When the acquisition is completed, OnTrak's shareholders will own 16 to 17% of Lam. Bagley said that OnTrak will remain at its current headquarters and manufacturing site in San Jose at present, but he indicated that the company "may end up moving more of its business to Fremont in the long term." OnTrak also operates an R&D center in Milpitas, CA.
Jerry Cutini, OnTrak's executive vice president of marketing, said that a memorandum of agreement signed in early 1996 by Applied Materials and OnTrak involving Applied's Mirra polisher will continue. The pact permits customers buying the Mirra tool to integrate OnTrak's open-architecture cleaning system into the Mirra. "We never planned to be an OEM supplier to Applied," Cutini pointed out. The arrangement calls for clients who purchase the Mirra system to then, if they wish, buy the cleaner separately from OnTrak for integration into the polishing tool. However, Emerick noted that Lam's wafer exchange program with IPEC/Planar, currently number one in the overall CMP market, "will probably be discontinued, because they're definitely a competitor now."
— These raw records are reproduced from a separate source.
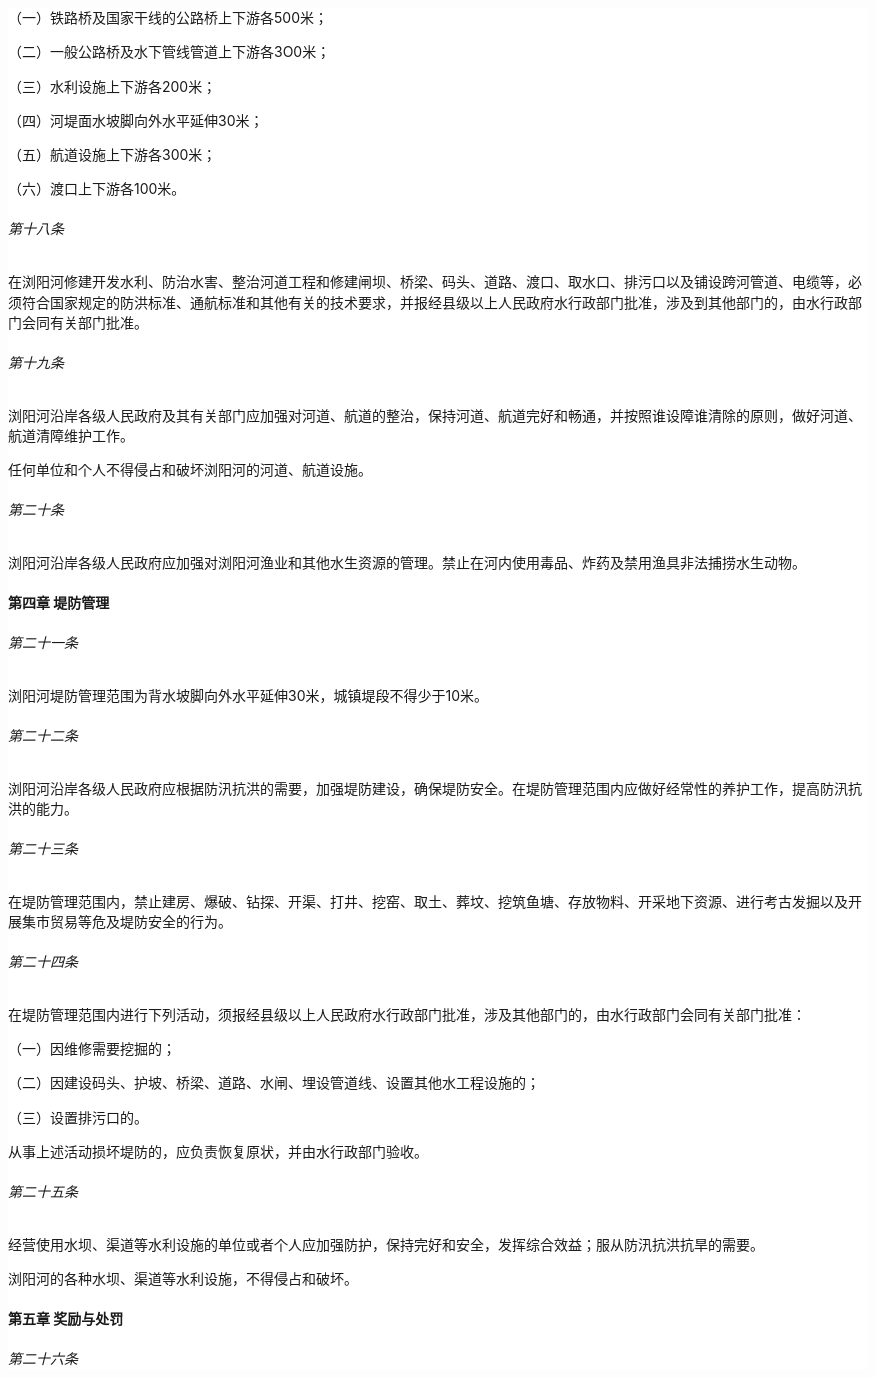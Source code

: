 （一）铁路桥及国家干线的公路桥上下游各500米；

（二）一般公路桥及水下管线管道上下游各3O0米；

（三）水利设施上下游各200米；

（四）河堤面水坡脚向外水平延伸30米；

（五）航道设施上下游各300米；

（六）渡口上下游各100米。

###### 第十八条

在浏阳河修建开发水利、防治水害、整治河道工程和修建闸坝、桥梁、码头、道路、渡口、取水口、排污口以及铺设跨河管道、电缆等，必须符合国家规定的防洪标准、通航标准和其他有关的技术要求，并报经县级以上人民政府水行政部门批准，涉及到其他部门的，由水行政部门会同有关部门批准。

###### 第十九条

浏阳河沿岸各级人民政府及其有关部门应加强对河道、航道的整治，保持河道、航道完好和畅通，并按照谁设障谁清除的原则，做好河道、航道清障维护工作。

任何单位和个人不得侵占和破坏浏阳河的河道、航道设施。

###### 第二十条

浏阳河沿岸各级人民政府应加强对浏阳河渔业和其他水生资源的管理。禁止在河内使用毒品、炸药及禁用渔具非法捕捞水生动物。

#### 第四章 堤防管理

###### 第二十一条

浏阳河堤防管理范围为背水坡脚向外水平延伸30米，城镇堤段不得少于10米。

###### 第二十二条

浏阳河沿岸各级人民政府应根据防汛抗洪的需要，加强堤防建设，确保堤防安全。在堤防管理范围内应做好经常性的养护工作，提高防汛抗洪的能力。

###### 第二十三条

在堤防管理范围内，禁止建房、爆破、钻探、开渠、打井、挖窑、取土、葬坟、挖筑鱼塘、存放物料、开采地下资源、进行考古发掘以及开展集市贸易等危及堤防安全的行为。

###### 第二十四条

在堤防管理范围内进行下列活动，须报经县级以上人民政府水行政部门批准，涉及其他部门的，由水行政部门会同有关部门批准：

（一）因维修需要挖掘的；

（二）因建设码头、护坡、桥梁、道路、水闸、埋设管道线、设置其他水工程设施的；

（三）设置排污口的。

从事上述活动损坏堤防的，应负责恢复原状，并由水行政部门验收。

###### 第二十五条

经营使用水坝、渠道等水利设施的单位或者个人应加强防护，保持完好和安全，发挥综合效益；服从防汛抗洪抗旱的需要。

浏阳河的各种水坝、渠道等水利设施，不得侵占和破坏。

#### 第五章 奖励与处罚

###### 第二十六条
OnTrak reported revenues of $55.8 million for the fiscal year ended June 30, 1996. Lam noted separately that the company will report a loss its third fiscal quarter because of a rapid transition by customers from its single-chamber etch platforms to its next-generation etch cluster tools. In addition, the vendor expects a shortfall of $10 million to $15 million caused primarily by customer-requested shipment delays.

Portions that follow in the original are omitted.